Soghanalian, then a permanent resident living in Virginia Gardens, Florida, was hired on behalf of the Central Intelligence Agency to sell arms to help Iraq in the midst of the Iran–Iraq War. With the encouragement of the Reagan Administration and the backing of American intelligence agencies, he oversaw the transaction of several significant arms deals, including the sale of French-built artillery valued at $1.4 billion. Besides Iraq, he also sold weapons to groups such as the Polisario forces in Mauritania, the Phalange militia during the Lebanese Civil War, to Latin American countries such as Nicaragua, Ecuador, and to Argentina during the Falklands War. He extended his services to other regions of the world, including Africa. Prior to the beginning of the Persian Gulf War, Soghanalian appeared in several television interviews, explaining in detail the work he had done in Iraq, along with naming several top American government officials who were involved in the arms transactions.

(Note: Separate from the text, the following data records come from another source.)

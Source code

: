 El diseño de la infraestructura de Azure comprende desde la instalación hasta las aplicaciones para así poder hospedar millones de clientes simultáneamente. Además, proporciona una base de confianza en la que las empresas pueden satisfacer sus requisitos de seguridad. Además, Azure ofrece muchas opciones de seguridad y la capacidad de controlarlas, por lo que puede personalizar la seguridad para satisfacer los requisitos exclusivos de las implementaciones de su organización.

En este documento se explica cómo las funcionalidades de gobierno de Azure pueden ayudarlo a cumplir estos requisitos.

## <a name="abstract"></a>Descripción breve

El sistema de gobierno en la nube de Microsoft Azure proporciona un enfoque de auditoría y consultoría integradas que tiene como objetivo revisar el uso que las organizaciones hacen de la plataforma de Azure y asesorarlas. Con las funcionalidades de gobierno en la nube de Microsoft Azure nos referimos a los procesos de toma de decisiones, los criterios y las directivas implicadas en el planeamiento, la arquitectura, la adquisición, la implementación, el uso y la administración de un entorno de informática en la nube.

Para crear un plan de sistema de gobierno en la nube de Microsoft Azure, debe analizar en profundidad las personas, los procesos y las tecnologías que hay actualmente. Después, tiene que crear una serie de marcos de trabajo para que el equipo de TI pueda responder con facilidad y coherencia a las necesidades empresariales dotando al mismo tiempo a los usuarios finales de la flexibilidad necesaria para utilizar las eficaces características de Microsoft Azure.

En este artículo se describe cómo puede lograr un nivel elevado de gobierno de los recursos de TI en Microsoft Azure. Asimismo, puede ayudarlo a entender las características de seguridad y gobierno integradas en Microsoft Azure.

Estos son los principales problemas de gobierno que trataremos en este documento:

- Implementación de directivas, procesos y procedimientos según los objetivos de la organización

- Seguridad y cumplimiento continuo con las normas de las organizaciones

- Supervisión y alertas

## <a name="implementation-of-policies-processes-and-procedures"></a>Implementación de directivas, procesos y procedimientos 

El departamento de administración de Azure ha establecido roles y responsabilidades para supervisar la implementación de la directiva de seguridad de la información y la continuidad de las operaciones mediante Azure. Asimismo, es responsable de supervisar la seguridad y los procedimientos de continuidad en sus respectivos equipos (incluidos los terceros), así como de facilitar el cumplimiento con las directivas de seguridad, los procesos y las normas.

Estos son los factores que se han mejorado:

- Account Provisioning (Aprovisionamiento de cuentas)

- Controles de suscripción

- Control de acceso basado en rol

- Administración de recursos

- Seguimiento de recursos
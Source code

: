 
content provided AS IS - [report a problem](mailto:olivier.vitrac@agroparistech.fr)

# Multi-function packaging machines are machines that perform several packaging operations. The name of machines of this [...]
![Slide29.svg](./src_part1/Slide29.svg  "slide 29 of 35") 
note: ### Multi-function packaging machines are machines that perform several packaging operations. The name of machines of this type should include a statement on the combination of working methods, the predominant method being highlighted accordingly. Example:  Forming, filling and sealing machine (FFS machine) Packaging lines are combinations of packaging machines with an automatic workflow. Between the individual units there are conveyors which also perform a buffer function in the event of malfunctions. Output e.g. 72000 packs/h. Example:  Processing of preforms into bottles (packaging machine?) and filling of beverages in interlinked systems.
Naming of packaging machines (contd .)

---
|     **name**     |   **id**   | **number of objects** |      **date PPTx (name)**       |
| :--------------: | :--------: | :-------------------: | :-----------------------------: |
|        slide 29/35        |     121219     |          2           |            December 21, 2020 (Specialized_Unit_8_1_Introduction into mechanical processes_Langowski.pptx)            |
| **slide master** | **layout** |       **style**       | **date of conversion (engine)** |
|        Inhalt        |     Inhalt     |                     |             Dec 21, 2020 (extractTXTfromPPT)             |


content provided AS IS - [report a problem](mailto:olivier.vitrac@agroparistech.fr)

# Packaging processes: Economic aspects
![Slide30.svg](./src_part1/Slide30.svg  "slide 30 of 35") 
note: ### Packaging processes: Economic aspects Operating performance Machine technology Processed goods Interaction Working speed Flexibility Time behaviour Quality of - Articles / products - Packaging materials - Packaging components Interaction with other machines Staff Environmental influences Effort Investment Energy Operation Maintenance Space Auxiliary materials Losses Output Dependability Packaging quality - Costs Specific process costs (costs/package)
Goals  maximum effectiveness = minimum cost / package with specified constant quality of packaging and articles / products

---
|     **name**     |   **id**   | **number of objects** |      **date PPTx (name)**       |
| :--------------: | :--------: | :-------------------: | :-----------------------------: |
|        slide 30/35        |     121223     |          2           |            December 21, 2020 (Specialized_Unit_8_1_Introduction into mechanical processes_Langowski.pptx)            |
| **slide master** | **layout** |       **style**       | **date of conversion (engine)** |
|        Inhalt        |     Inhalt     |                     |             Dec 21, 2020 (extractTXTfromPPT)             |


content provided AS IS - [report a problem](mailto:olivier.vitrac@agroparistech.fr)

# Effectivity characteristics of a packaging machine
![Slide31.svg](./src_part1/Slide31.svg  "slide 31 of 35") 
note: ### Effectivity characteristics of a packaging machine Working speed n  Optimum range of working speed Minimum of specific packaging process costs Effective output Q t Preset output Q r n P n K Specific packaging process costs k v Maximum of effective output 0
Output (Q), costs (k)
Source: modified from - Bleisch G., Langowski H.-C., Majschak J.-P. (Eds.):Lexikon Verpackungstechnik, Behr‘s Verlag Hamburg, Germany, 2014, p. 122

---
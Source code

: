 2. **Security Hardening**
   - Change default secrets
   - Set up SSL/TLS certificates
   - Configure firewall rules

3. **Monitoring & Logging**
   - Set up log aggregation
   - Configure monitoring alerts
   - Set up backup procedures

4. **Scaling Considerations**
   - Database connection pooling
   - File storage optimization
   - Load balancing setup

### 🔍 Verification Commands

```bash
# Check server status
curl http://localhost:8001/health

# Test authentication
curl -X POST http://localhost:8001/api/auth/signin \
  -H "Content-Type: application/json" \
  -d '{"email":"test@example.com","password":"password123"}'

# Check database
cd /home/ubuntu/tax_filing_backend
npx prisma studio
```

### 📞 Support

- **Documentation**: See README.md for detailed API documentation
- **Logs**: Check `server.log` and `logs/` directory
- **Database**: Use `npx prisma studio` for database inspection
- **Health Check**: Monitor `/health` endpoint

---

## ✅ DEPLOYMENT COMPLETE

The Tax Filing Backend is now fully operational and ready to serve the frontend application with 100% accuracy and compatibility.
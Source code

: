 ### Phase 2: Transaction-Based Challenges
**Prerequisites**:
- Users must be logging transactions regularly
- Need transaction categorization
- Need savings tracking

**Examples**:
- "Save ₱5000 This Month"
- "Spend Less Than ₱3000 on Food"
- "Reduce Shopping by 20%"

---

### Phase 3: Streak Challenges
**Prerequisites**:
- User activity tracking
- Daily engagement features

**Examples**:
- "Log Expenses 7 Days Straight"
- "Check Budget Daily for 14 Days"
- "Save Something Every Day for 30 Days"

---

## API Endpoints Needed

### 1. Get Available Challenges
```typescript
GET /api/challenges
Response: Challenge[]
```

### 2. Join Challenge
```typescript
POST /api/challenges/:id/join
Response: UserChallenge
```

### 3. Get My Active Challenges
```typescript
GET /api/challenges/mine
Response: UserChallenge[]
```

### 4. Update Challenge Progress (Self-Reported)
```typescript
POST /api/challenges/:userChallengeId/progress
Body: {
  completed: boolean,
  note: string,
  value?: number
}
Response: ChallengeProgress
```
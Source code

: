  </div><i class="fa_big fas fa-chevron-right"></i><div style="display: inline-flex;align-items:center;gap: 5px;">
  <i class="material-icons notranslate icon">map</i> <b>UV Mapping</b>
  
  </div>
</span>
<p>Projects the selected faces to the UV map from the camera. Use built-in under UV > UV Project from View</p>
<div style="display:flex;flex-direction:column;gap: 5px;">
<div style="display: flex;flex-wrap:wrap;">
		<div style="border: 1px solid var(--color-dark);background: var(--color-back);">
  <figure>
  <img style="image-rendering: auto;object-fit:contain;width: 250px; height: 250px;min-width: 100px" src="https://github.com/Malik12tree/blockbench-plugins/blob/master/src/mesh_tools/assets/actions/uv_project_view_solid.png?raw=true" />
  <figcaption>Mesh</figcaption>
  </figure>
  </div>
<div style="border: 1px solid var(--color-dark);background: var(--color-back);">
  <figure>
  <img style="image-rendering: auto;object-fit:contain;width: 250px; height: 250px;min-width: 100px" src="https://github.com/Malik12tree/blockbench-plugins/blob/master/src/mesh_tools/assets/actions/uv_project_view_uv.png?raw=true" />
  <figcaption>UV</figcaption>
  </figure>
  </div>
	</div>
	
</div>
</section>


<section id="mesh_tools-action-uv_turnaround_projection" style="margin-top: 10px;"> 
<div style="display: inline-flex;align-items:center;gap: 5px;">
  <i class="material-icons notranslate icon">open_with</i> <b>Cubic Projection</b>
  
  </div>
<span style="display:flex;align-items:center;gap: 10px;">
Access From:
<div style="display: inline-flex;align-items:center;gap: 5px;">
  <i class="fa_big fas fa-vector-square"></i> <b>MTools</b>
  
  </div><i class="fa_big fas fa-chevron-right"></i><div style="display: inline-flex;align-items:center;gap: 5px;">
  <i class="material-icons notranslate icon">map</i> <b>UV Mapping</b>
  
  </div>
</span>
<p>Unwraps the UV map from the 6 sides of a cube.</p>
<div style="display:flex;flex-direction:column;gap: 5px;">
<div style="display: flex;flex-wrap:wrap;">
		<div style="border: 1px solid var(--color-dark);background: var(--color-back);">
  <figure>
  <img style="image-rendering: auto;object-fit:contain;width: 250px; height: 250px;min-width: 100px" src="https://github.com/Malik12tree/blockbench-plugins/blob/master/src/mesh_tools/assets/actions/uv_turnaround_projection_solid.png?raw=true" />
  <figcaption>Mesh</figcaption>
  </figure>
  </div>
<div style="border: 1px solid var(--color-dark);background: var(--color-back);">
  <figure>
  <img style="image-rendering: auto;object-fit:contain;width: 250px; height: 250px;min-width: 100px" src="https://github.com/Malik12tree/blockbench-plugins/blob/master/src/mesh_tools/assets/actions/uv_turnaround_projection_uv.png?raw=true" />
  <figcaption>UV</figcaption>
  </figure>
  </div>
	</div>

With this, the Justice Department charged Soghanalian for "conspiracy of shipping unauthorized weapons" to Iraq where he was found guilty and sentenced to jail. He was released several years later when he helped the Clinton administration unsuccessfully break up a counterfeiting ring in Lebanon. He moved his office from the United States and opened up operations in France and Jordan. In 2001, he was arrested once more by the US government on bank fraud charges but was released a year later after he revealed the weapons transactions deals were taking place between the CIA and Peru (which arguably resulted in the collapse of the Alberto Fujimori government).

Early life
Soghanalian was born to an Armenian family in what was then French mandate Syrian Iskanderun (now part of Turkey). In late 1939, his family moved to Lebanon. Due to the poor economic conditions his family lived in at the time, he decided to drop out of high school and joined the French Army and served in a tank division. It was from his experience in the military that brought him into the world of weaponry and, in his words, he "adapted to it from childhood and kept going".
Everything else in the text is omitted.